• Work instructions
Return exactly these lines and no others: the one containing "for decentralized application." and all that follow it to the end of the listing below.

• Data in this exercise
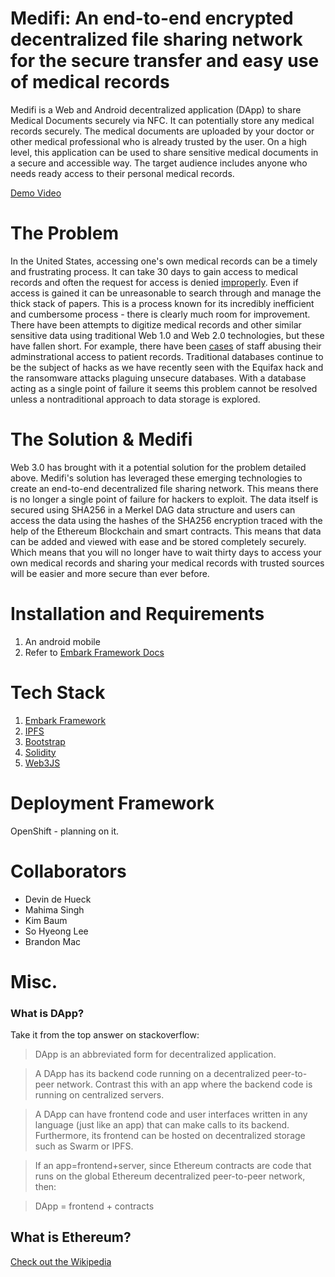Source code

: # Medifi: An end-to-end encrypted decentralized file sharing network for the secure transfer and easy use of medical records
Medifi is a Web and Android decentralized application (DApp) to share Medical Documents securely via NFC. It can potentially store any medical records securely. The medical documents are uploaded by your doctor or other medical professional who is already trusted by the user. On a high level, this application can be used to share sensitive medical documents in a secure and accessible way. The target audience includes anyone who needs ready access to their personal medical records.

[Demo Video](https://youtu.be/UZYsvTh0VKU)

# The Problem
In the United States, accessing one's own medical records can be a timely and frustrating process. It can take 30 days to gain access to medical records and often the request for access is denied [improperly](https://health.usnews.com/health-news/patient-advice/articles/2014/06/05/how-to-get-access-to-your-hospital-records). Even if access is gained it can be unreasonable to search through and manage the thick stack of papers. This is a process known for its incredibly inefficient and cumbersome process - there is clearly much room for improvement.
There have been attempts to digitize medical records and other similar sensitive data using traditional Web 1.0 and Web 2.0 technologies, but these have fallen short. For example, there have been [cases](http://medicaleconomics.modernmedicine.com/medical-economics/news/yes-staff-snooping-medical-records-privacy-breach) of staff abusing their adminstrational access to patient records. Traditional databases continue to be the subject of hacks as we have recently seen with the Equifax hack and the ransomware attacks plaguing unsecure databases. With a database acting as a single point of failure it seems this problem cannot be resolved unless a nontraditional approach to data storage is explored.

# The Solution & Medifi
Web 3.0 has brought with it a potential solution for the problem detailed above. Medifi's solution has leveraged these emerging technologies to create an end-to-end decentralized file sharing network. This means there is no longer a single point of failure for hackers to exploit. The data itself is secured using SHA256 in a Merkel DAG data structure and users can access the data using the hashes of the SHA256 encryption traced with the help of the Ethereum Blockchain and smart contracts. This means that data can be added and viewed with ease and be stored completely securely. Which means that you will no longer have to wait thirty days to access your own medical records and sharing your medical records with trusted sources will be easier and more secure than ever before.

# Installation and Requirements

1. An android mobile
2. Refer to [Embark Framework Docs](https://github.com/iurimatias/embark-framework)

# Tech Stack

1. [Embark Framework](https://github.com/iurimatias/embark-framework)
2. [IPFS](https://ipfs.io)
3. [Bootstrap](http://getbootstrap.com/)
4. [Solidity](https://github.com/ethereum/solidity)
5. [Web3JS](https://github.com/ethereum/web3.js/)

# Deployment Framework

OpenShift - planning on it.

# Collaborators

- Devin de Hueck
- Mahima Singh
- Kim Baum
- So Hyeong Lee
- Brandon Mac

# Misc.

### What is DApp?
Take it from the top answer on stackoverflow:

> DApp is an abbreviated form for decentralized application.

> A DApp has its backend code running on a decentralized peer-to-peer network. Contrast this with an app where the backend code is running on centralized servers.

> A DApp can have frontend code and user interfaces written in any language (just like an app) that can make calls to its backend. Furthermore, its frontend can be hosted on decentralized storage such as Swarm or IPFS.

> If an app=frontend+server, since Ethereum contracts are code that runs on the global Ethereum decentralized peer-to-peer network, then:

> DApp = frontend + contracts

## What is Ethereum?
[Check out the Wikipedia](https://en.wikipedia.org/wiki/Ethereum)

• Exercise output
> DApp is an abbreviated form for decentralized application.

> A DApp has its backend code running on a decentralized peer-to-peer network. Contrast this with an app where the backend code is running on centralized servers.

> A DApp can have frontend code and user interfaces written in any language (just like an app) that can make calls to its backend. Furthermore, its frontend can be hosted on decentralized storage such as Swarm or IPFS.

> If an app=frontend+server, since Ethereum contracts are code that runs on the global Ethereum decentralized peer-to-peer network, then:

> DApp = frontend + contracts

## What is Ethereum?
[Check out the Wikipedia](https://en.wikipedia.org/wiki/Ethereum)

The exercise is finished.